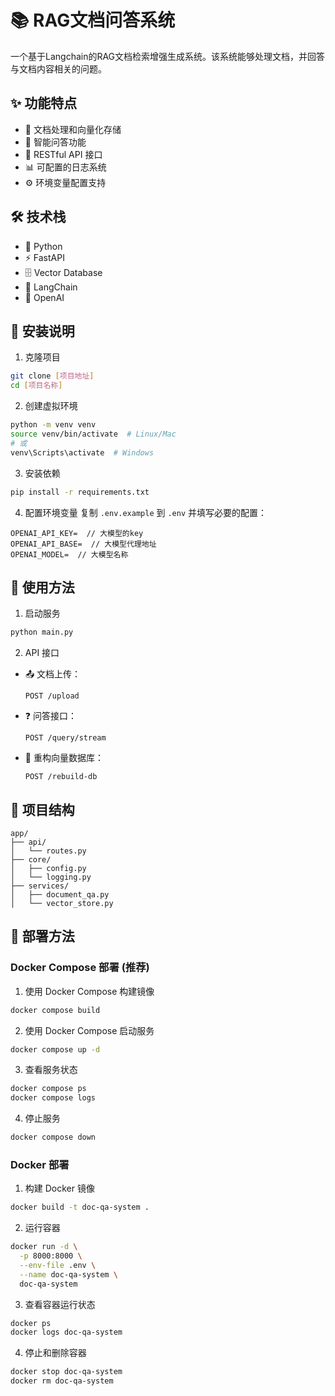 # 📚 RAG文档问答系统

一个基于Langchain的RAG文档检索增强生成系统。该系统能够处理文档，并回答与文档内容相关的问题。

## ✨ 功能特点

- 📝 文档处理和向量化存储
- 🤖 智能问答功能
- 🚀 RESTful API 接口
- 📊 可配置的日志系统
- ⚙️ 环境变量配置支持

## 🛠 技术栈

- 🐍 Python
- ⚡ FastAPI
- 🗄️ Vector Database
- 🔗 LangChain
- 🧠 OpenAI

## 🚀 安装说明

1. 克隆项目
```bash
git clone [项目地址]
cd [项目名称]
```

2. 创建虚拟环境
```bash
python -m venv venv
source venv/bin/activate  # Linux/Mac
# 或
venv\Scripts\activate  # Windows
```

3. 安装依赖
```bash
pip install -r requirements.txt
```

4. 配置环境变量
复制 `.env.example` 到 `.env` 并填写必要的配置：
```
OPENAI_API_KEY=  // 大模型的key
OPENAI_API_BASE=  // 大模型代理地址
OPENAI_MODEL=  // 大模型名称
```

## 📖 使用方法

1. 启动服务
```bash
python main.py
```

2. API 接口

- 📤 文档上传：
  ```
  POST /upload
  ```

- ❓ 问答接口：
  ```
  POST /query/stream
  ```
- 🚿 重构向量数据库：
  ```
  POST /rebuild-db
  ```
## 📁 项目结构

```
app/
├── api/
│   └── routes.py
├── core/
│   ├── config.py
│   └── logging.py
├── services/
│   ├── document_qa.py
│   └── vector_store.py
```

## 🐳 部署方法

### Docker Compose 部署 (推荐)

1. 使用 Docker Compose 构建镜像
```bash
docker compose build
```

2. 使用 Docker Compose 启动服务
```bash
docker compose up -d
```

3. 查看服务状态
```bash
docker compose ps
docker compose logs
```

4. 停止服务
```bash
docker compose down
```

### Docker 部署

1. 构建 Docker 镜像
```bash
docker build -t doc-qa-system .
```

2. 运行容器
```bash
docker run -d \
  -p 8000:8000 \
  --env-file .env \
  --name doc-qa-system \
  doc-qa-system
```

3. 查看容器运行状态
```bash
docker ps
docker logs doc-qa-system
```

4. 停止和删除容器
```bash
docker stop doc-qa-system
docker rm doc-qa-system
```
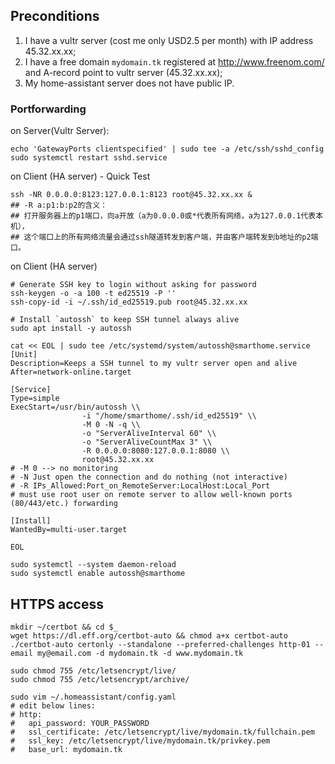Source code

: ## Preconditions  
1. I have a vultr server (cost me only USD2.5 per month) with IP address 45.32.xx.xx;  
2. I have a free domain `mydomain.tk` registered at http://www.freenom.com/ and A-record point to vultr server (45.32.xx.xx);  
3. My home-assistant server does not have public IP.  

### Portforwarding
on Server(Vultr Server): 
```
echo 'GatewayPorts clientspecified' | sudo tee -a /etc/ssh/sshd_config
sudo systemctl restart sshd.service
```

on Client (HA server) - Quick Test
```
ssh -NR 0.0.0.0:8123:127.0.0.1:8123 root@45.32.xx.xx &
## -R a:p1:b:p2的含义：
## 打开服务器上的p1端口，向a开放（a为0.0.0.0或*代表所有网络，a为127.0.0.1代表本机），
## 这个端口上的所有网络流量会通过ssh隧道转发到客户端，并由客户端转发到b地址的p2端口。
```

on Client (HA server)
```
# Generate SSH key to login without asking for password
ssh-keygen -o -a 100 -t ed25519 -P ''
ssh-copy-id -i ~/.ssh/id_ed25519.pub root@45.32.xx.xx

# Install `autossh` to keep SSH tunnel always alive
sudo apt install -y autossh

cat << EOL | sudo tee /etc/systemd/system/autossh@smarthome.service
[Unit]
Description=Keeps a SSH tunnel to my vultr server open and alive
After=network-online.target

[Service]
Type=simple
ExecStart=/usr/bin/autossh \\
                -i "/home/smarthome/.ssh/id_ed25519" \\
                -M 0 -N -q \\
                -o "ServerAliveInterval 60" \\
                -o "ServerAliveCountMax 3" \\
                -R 0.0.0.0:8080:127.0.0.1:8080 \\
                root@45.32.xx.xx
# -M 0 --> no monitoring
# -N Just open the connection and do nothing (not interactive)
# -R IPs_Allowed:Port_on_RemoteServer:LocalHost:Local_Port
# must use root user on remote server to allow well-known ports (80/443/etc.) forwarding

[Install]
WantedBy=multi-user.target

EOL

sudo systemctl --system daemon-reload
sudo systemctl enable autossh@smarthome
```

## HTTPS access
```
mkdir ~/certbot && cd $_
wget https://dl.eff.org/certbot-auto && chmod a+x certbot-auto
./certbot-auto certonly --standalone --preferred-challenges http-01 --email my@email.com -d mydomain.tk -d www.mydomain.tk

sudo chmod 755 /etc/letsencrypt/live/
sudo chmod 755 /etc/letsencrypt/archive/

sudo vim ~/.homeassistant/config.yaml
# edit below lines: 
# http:
#   api_password: YOUR_PASSWORD
#   ssl_certificate: /etc/letsencrypt/live/mydomain.tk/fullchain.pem
#   ssl_key: /etc/letsencrypt/live/mydomain.tk/privkey.pem
#   base_url: mydomain.tk

```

**Exercise objective:**
Gather all lines with the string "logs" from the data.

**Answer for this exercise:**
docker compose logs
docker logs doc-qa-system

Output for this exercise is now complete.